Going back briefly to that audio drama dude from before.

When we asked him right at the beginning where we could find his stuff, all he said “I have it on cards at the front.” That is a terrible, terrible, answer. The correct response is “you can follow my Twitter/find my site/find me on YouTube at [easy to understand and remember username or handle]. Would you like a card?” Then bring them one. Some people will come get cards from you, some won’t, but verbalizing your presence, having it in your PowerPoint, and meeting participants halfway makes that information more palatable.

This also sort of means having some kind of place to point people to. I have a special section of my website just for post-panel information that I share, but I make sure I flash my social media, as well. Even just a Twitter can be useful. If you’re doing any kind of content creation, you should have these things, anyway.

Find the Right Convention for You…and Submit!

So you’ve got the structure of your panel ready to go. Neat. Now where do you take it?

Taking our tip about “relative knowledge” into consideration, look up conventions in your area that you feel match the genre of the presentation you’d like to bring.

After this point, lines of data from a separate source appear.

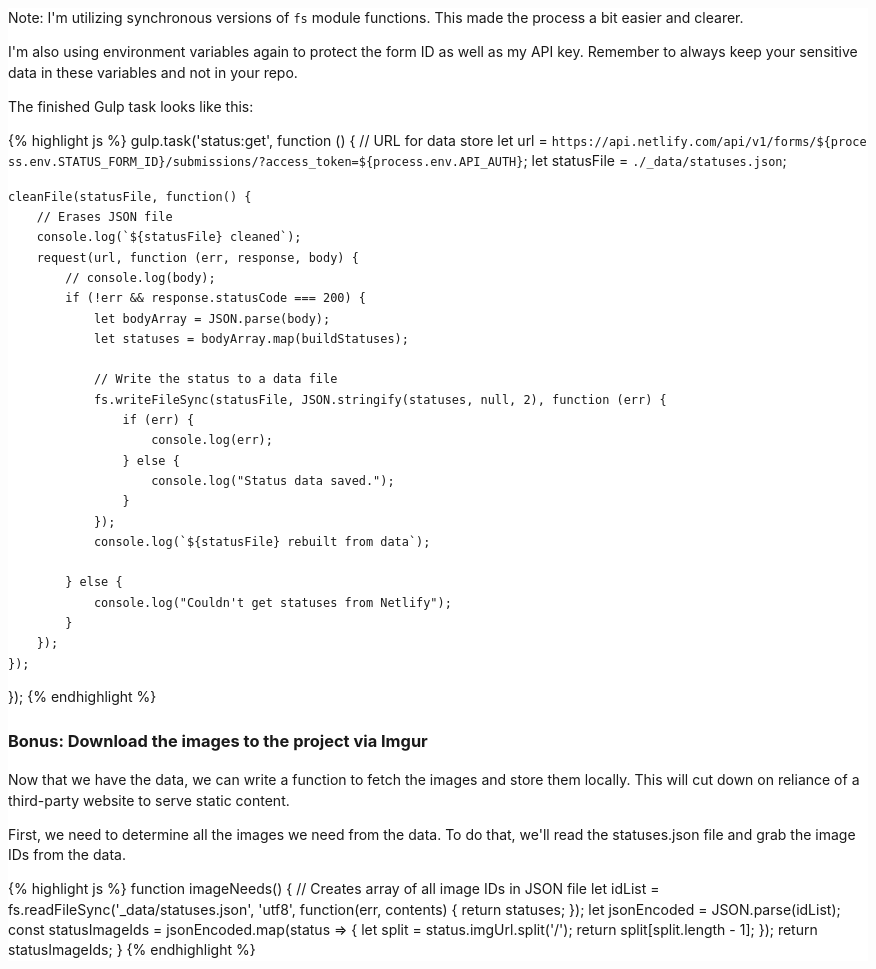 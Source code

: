 Note: I'm utilizing synchronous versions of `fs` module functions. This made the process a bit easier and clearer.  

I'm also using environment variables again to protect the form ID as well as my API key. Remember to always keep your sensitive data in these variables and not in your repo.  

The finished Gulp task looks like this:

{% highlight js %}
gulp.task('status:get', function () {
    // URL for data store
    let url = `https://api.netlify.com/api/v1/forms/${process.env.STATUS_FORM_ID}/submissions/?access_token=${process.env.API_AUTH}`;
    let statusFile = `./_data/statuses.json`;

    cleanFile(statusFile, function() {
        // Erases JSON file
        console.log(`${statusFile} cleaned`);
        request(url, function (err, response, body) {
            // console.log(body);
            if (!err && response.statusCode === 200) {
                let bodyArray = JSON.parse(body);
                let statuses = bodyArray.map(buildStatuses);

                // Write the status to a data file
                fs.writeFileSync(statusFile, JSON.stringify(statuses, null, 2), function (err) {
                    if (err) {
                        console.log(err);
                    } else {
                        console.log("Status data saved.");
                    }
                });
                console.log(`${statusFile} rebuilt from data`);
    
            } else {
                console.log("Couldn't get statuses from Netlify");
            }
        });
    });
    
});
{% endhighlight %}

### Bonus: Download the images to the project via Imgur

Now that we have the data, we can write a function to fetch the images and store them locally. This will cut down on reliance of a third-party website to serve static content.  

First, we need to determine all the images we need from the data. To do that, we'll read the statuses.json file and grab the image IDs from the data.  

{% highlight js %}
function imageNeeds() {
    // Creates array of all image IDs in JSON file
    let idList = fs.readFileSync('_data/statuses.json', 'utf8', function(err, contents) {
        return statuses;
    });
    let jsonEncoded = JSON.parse(idList);
    const statusImageIds = jsonEncoded.map(status => { let split = status.imgUrl.split('/'); return split[split.length - 1]; });
    return statusImageIds;
} 
{% endhighlight %}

I do anime, multi-genre, and some game ones because that’s the cross-section of where my visual novel panel is most appropriate. It wouldn’t do as well at, say, a comic book convention, so I don’t look at those.

Also look at size, distance and timing. Smaller conventions are more likely to take chances on weirder panel pitches. Know how far you’re willing to travel. I’m super lucky that I’ve got, like, two dozen conventions within three hours. By that same token, three hours is as far as I’m willing to drive because I know it’s a feasible (if long) one day trip. You, also, don’t want to be that person who has to cancel at the last minute. Many conventions will even ban you from submitting a panel idea the next year if you cancel inside a certain time frame. Keep yourself on schedule.

Then all you have left is the panel pitch…which is huge so I really shouldn’t have prefaced with “all you have left,” but you know…

Think of this as your elevator pitch (which is a concept that you could write a book on). You’re trying to grab someone’s attention and convince them to come to your panel. If you want some good ideas, go scanning the schedules of conventions that have them available online. It might take some tweaking and asking friends for their input, but it’ll be the thing that convinces conventions that you’re worth giving a space to.

Now be free. Take your weird and wacky ideas and share them with your fellow sweaty nerds, making the whole community that much better for it.